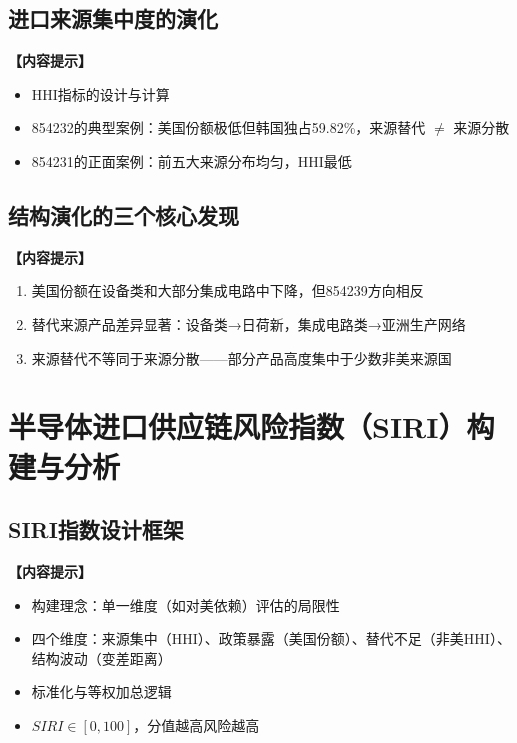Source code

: \documentclass[UTF8,a4paper,12pt]{ctexart}
\begin{document}
\subsection{进口来源集中度的演化}
\noindent\textbf{【内容提示】}
\begin{itemize}[nosep]
    \item HHI指标的设计与计算
    \item 854232的典型案例：美国份额极低但韩国独占59.82\%，来源替代 $\ne$ 来源分散
    \item 854231的正面案例：前五大来源分布均匀，HHI最低
\end{itemize}

\subsection{结构演化的三个核心发现}
\noindent\textbf{【内容提示】}
\begin{enumerate}[nosep]
    \item 美国份额在设备类和大部分集成电路中下降，但854239方向相反
    \item 替代来源产品差异显著：设备类→日荷新，集成电路类→亚洲生产网络
    \item 来源替代不等同于来源分散——部分产品高度集中于少数非美来源国
\end{enumerate}

\section{半导体进口供应链风险指数（SIRI）构建与分析}

\subsection{SIRI指数设计框架}
\noindent\textbf{【内容提示】}
\begin{itemize}[nosep]
    \item 构建理念：单一维度（如对美依赖）评估的局限性
    \item 四个维度：来源集中（HHI）、政策暴露（美国份额）、替代不足（非美HHI）、结构波动（变差距离）
    \item 标准化与等权加总逻辑
    \item $SIRI \in [0, 100]$，分值越高风险越高
\end{itemize}
\end{document}
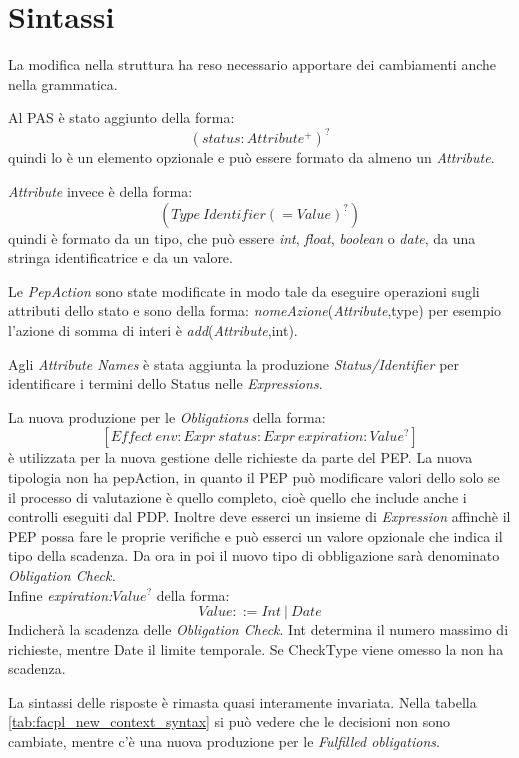 \section{Sintassi}
\label{sec:SintassiNew}
La modifica nella struttura ha reso necessario apportare dei cambiamenti anche nella grammatica.\par
Al \ac{PAS} è stato aggiunto \status della forma:
$$(status: Attribute^+)^?$$
quindi lo \status è un elemento opzionale e può essere formato da almeno un \emph{ Attribute}.

\emph{ Attribute} invece è della forma:
$$(Type\ Identifier (= Value)^?)$$
quindi è formato da un tipo, che può essere \emph{int}, \emph{float}, \emph{boolean} o \emph{date}, da una stringa
identificatrice e da un valore.\par
Le \emph{PepAction} sono state modificate in modo tale da eseguire operazioni sugli attributi dello stato
e sono della forma: \emph{nomeAzione}(\emph{Attribute},type)
per esempio l'azione di somma di interi è \emph{add}(\emph{Attribute},int).\par
Agli \emph{Attribute Names} è stata aggiunta la produzione \textit{Status/Identifier} per identificare i
termini dello Status nelle \emph{Expressions}.\par
La nuova produzione per le \emph{Obligations} della forma:
$$[Effect\ env:Expr\  status:Expr \ expiration:Value^?]$$
è utilizzata per la nuova gestione delle richieste da parte del \ac{PEP}. La nuova tipologia
non ha pepAction, in quanto il \ac{PEP} può modificare valori dello \status solo se il processo di valutazione è quello
completo, cioè quello che include anche i controlli eseguiti dal \ac{PDP}. Inoltre deve esserci un insieme di \emph{Expression}
affinchè il \ac{PEP} possa fare le proprie verifiche e può esserci un valore opzionale che indica il tipo della scadenza.
Da ora in poi il nuovo tipo di obbligazione sarà denominato \emph{Obligation Check.}\\
Infine \emph{expiration:$Value^?$} della forma:
$$Value ::= Int\ |\ Date$$
Indicherà la scadenza delle \emph{Obligation Check}. Int determina il numero massimo di richieste, mentre Date
il limite temporale. Se CheckType viene omesso la \eobligation non ha scadenza.
{\label{Sintassi ausiliaria di FACPL Aggiornata}}
{\label{Sintassi di FACPL Aggiornata}}

La sintassi delle risposte è rimasta quasi interamente invariata. Nella tabella \ref{tab:facpl_new_context_syntax}
si può vedere che le decisioni non sono cambiate, mentre c'è una nuova produzione per le \emph{Fulfilled obligations}.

◆ ◆ ◆ ◆

• YOUR INSTRUCTIONS
Only the lines from the top of the material through the line containing "Identifier (= Value)^?)$$" should be written out, exactly and without pictures.

• REPLY TO THE EXERCISE
Source code

: \documentclass[UTF8,a4paper,12pt]{ctexart}
\begin{document}
\subsection{进口来源集中度的演化}
\noindent\textbf{【内容提示】}
\begin{itemize}[nosep]
    \item HHI指标的设计与计算
    \item 854232的典型案例：美国份额极低但韩国独占59.82\%，来源替代 $\ne$ 来源分散
    \item 854231的正面案例：前五大来源分布均匀，HHI最低
\end{itemize}

\subsection{结构演化的三个核心发现}
\noindent\textbf{【内容提示】}
\begin{enumerate}[nosep]
    \item 美国份额在设备类和大部分集成电路中下降，但854239方向相反
    \item 替代来源产品差异显著：设备类→日荷新，集成电路类→亚洲生产网络
    \item 来源替代不等同于来源分散——部分产品高度集中于少数非美来源国
\end{enumerate}

\section{半导体进口供应链风险指数（SIRI）构建与分析}

\subsection{SIRI指数设计框架}
\noindent\textbf{【内容提示】}
\begin{itemize}[nosep]
    \item 构建理念：单一维度（如对美依赖）评估的局限性
    \item 四个维度：来源集中（HHI）、政策暴露（美国份额）、替代不足（非美HHI）、结构波动（变差距离）
    \item 标准化与等权加总逻辑
    \item $SIRI \in [0, 100]$，分值越高风险越高
\end{itemize}
\end{document}
 \section{Sintassi}
\label{sec:SintassiNew}
La modifica nella struttura ha reso necessario apportare dei cambiamenti anche nella grammatica.\par
Al \ac{PAS} è stato aggiunto \status della forma:
$$(status: Attribute^+)^?$$
quindi lo \status è un elemento opzionale e può essere formato da almeno un \emph{ Attribute}.

\emph{ Attribute} invece è della forma:
$$(Type\ Identifier (= Value)^?)$$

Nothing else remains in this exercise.